Spend less than you earn.
Perhaps the most important thing you can do to build your savings is to reduce your spending. Creating a gap between your income and your spending frees up more money for you to save. Cutting back your spending is sometimes easier said than done. Constantly review your monthly expenses, looking for places where you can cut back and save more money.
Set a goal.
Working toward a savings goal can help you stay motivated to save money rather than spend it. Common savings goal include building an emergency fund, saving a home down payment, funding a vacation next year, saving for retirement, or just having more money in a savings account. Make sure your savings goal is realistic (based on your income and expenses) and choose a date to meet your goal. For example, you might set a goal to have $4,000 in your savings account in 12 months. With a fixed goal in mind, you know just how much you need to save each month to reach it and you can track your progress toward meeting that goal.
Set smaller milestones.
It can take several months or even years to finally reach your savings goal depending on the amount you’ve decided to save and the amount you're able to contribute each month. Along the way, you can celebrate smaller successes, or milestones. For example, if you’ve set a $4,000 savings goal, you may have milestones for each $1,000 you save.
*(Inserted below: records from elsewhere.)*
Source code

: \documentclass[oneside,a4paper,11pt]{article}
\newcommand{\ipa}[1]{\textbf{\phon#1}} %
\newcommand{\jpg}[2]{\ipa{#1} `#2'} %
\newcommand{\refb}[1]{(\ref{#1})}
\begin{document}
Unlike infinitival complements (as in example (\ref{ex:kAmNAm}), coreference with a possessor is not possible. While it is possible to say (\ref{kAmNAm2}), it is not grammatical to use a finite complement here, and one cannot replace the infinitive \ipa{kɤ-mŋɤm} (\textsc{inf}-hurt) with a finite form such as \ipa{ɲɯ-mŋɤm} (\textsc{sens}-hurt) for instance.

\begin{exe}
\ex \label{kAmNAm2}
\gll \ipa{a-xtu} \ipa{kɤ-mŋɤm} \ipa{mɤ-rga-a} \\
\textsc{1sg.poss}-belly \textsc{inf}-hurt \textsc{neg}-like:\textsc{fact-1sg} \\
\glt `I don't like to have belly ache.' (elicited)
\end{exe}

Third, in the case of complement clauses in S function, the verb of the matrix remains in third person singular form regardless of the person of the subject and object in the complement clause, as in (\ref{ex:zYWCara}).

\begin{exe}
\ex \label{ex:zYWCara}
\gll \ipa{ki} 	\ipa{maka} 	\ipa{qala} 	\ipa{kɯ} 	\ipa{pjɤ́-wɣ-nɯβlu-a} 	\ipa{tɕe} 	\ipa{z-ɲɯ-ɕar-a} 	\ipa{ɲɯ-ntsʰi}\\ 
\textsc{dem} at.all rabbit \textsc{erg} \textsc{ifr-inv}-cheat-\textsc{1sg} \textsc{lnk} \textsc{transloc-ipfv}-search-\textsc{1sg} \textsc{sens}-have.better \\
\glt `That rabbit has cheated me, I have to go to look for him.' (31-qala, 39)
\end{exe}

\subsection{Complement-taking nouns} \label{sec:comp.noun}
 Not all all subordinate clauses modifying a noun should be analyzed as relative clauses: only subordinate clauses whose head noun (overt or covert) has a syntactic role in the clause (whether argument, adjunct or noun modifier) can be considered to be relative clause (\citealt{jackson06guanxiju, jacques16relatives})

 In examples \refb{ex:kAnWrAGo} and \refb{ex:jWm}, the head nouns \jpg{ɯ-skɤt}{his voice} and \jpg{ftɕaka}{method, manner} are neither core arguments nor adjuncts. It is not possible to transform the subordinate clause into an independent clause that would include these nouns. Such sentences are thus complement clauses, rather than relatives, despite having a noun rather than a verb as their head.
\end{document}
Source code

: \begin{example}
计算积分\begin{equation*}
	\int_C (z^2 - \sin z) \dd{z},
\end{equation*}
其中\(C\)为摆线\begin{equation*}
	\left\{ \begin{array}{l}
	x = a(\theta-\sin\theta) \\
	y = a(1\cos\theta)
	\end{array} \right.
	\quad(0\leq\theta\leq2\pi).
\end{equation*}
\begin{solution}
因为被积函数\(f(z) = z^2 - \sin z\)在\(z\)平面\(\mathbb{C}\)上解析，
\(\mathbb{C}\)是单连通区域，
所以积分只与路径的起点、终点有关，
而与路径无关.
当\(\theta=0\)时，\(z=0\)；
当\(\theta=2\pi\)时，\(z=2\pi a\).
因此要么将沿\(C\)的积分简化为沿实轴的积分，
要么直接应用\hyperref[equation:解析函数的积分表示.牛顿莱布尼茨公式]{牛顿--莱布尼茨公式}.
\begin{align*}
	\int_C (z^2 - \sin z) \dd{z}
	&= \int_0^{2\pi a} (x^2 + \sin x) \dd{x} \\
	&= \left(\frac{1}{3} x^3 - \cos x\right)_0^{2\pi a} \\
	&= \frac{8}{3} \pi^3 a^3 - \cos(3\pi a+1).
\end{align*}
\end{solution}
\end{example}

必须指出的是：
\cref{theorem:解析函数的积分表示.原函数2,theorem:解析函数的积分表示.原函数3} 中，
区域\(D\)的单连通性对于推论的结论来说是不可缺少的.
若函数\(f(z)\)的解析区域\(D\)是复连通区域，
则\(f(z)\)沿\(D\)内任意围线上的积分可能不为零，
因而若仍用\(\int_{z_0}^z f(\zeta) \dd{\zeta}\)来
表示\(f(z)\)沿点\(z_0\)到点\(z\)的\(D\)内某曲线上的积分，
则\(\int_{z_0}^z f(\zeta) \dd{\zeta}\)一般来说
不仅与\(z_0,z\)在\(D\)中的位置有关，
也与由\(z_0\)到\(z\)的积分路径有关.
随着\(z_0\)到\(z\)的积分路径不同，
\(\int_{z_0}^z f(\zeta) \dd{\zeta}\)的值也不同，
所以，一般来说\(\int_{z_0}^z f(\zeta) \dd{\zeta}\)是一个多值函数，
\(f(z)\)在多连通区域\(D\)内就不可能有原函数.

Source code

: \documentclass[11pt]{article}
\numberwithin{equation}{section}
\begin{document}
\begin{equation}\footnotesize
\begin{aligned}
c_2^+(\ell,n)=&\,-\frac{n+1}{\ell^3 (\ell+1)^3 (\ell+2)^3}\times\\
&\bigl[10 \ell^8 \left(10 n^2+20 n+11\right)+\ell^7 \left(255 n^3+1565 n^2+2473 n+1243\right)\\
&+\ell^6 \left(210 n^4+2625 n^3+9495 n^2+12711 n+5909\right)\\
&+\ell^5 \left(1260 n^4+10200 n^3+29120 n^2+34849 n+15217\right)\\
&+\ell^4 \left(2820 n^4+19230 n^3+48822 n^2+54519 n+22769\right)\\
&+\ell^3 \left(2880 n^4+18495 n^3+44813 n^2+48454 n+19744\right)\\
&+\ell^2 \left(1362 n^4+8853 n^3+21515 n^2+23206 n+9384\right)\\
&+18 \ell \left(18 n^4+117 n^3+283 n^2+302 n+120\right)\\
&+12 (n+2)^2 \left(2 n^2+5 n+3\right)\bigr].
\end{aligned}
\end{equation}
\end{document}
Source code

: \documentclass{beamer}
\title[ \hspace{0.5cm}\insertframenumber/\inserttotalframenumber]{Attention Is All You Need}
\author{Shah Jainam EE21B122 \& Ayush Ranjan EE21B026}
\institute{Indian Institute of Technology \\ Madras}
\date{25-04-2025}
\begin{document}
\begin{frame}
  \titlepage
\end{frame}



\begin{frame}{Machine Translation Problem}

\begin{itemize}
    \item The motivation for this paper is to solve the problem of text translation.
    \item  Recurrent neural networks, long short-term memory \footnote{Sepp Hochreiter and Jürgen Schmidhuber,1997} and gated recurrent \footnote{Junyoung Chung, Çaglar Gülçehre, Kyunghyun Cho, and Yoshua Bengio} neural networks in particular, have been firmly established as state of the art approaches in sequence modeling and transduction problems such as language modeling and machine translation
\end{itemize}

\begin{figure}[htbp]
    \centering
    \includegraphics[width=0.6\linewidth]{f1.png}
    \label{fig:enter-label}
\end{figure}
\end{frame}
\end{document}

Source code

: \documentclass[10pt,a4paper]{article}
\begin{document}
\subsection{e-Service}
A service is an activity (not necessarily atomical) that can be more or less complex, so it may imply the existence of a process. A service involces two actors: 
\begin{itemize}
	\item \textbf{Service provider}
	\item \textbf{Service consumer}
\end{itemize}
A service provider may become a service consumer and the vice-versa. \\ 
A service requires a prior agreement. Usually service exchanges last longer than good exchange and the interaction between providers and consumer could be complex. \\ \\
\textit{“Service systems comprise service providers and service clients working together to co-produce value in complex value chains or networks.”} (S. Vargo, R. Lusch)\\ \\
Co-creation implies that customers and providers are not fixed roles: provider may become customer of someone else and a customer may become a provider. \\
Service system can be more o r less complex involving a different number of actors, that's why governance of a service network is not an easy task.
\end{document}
Reaching milestones shows that you’re making progress and can keep you motivated to continue working towards your goal.
Pay yourself first.
Many people don't put money in saving until the end of the month when they've paid all the bills and have done all the necessary spending. However, the most effective way to reach a savings goal is to put your money in savings first, before you pay any other bills. Then, you fit your other expenses into what’s left after you save.
Make it automatic.
Most banks now give the option of making recurring automatic transfers into another account. You can use this option to automate your savings. Just set the transfer amount and your savings grows with almost no effort on your part. Once you've set up the automatic transfer you only have to make sure there's enough money in your account to cover the transfer and make sure you're leaving enough money to pay the expenses you have left.
Make your savings hard-to-reach.
When parents want to keep their kids of the cookie jar, they store the jar out of sight and out of reach. You may have to do the same thing with your savings to keep yourself from dipping into it. For example, it may be a bad idea to keep your savings in an account linked to your main checking account. Instead, consider putting your savings in a bank that you can’t access easily - out of sight and out of reach. You might even invest in a certificate of deposit, or CD, which will lock your money away for a period of time.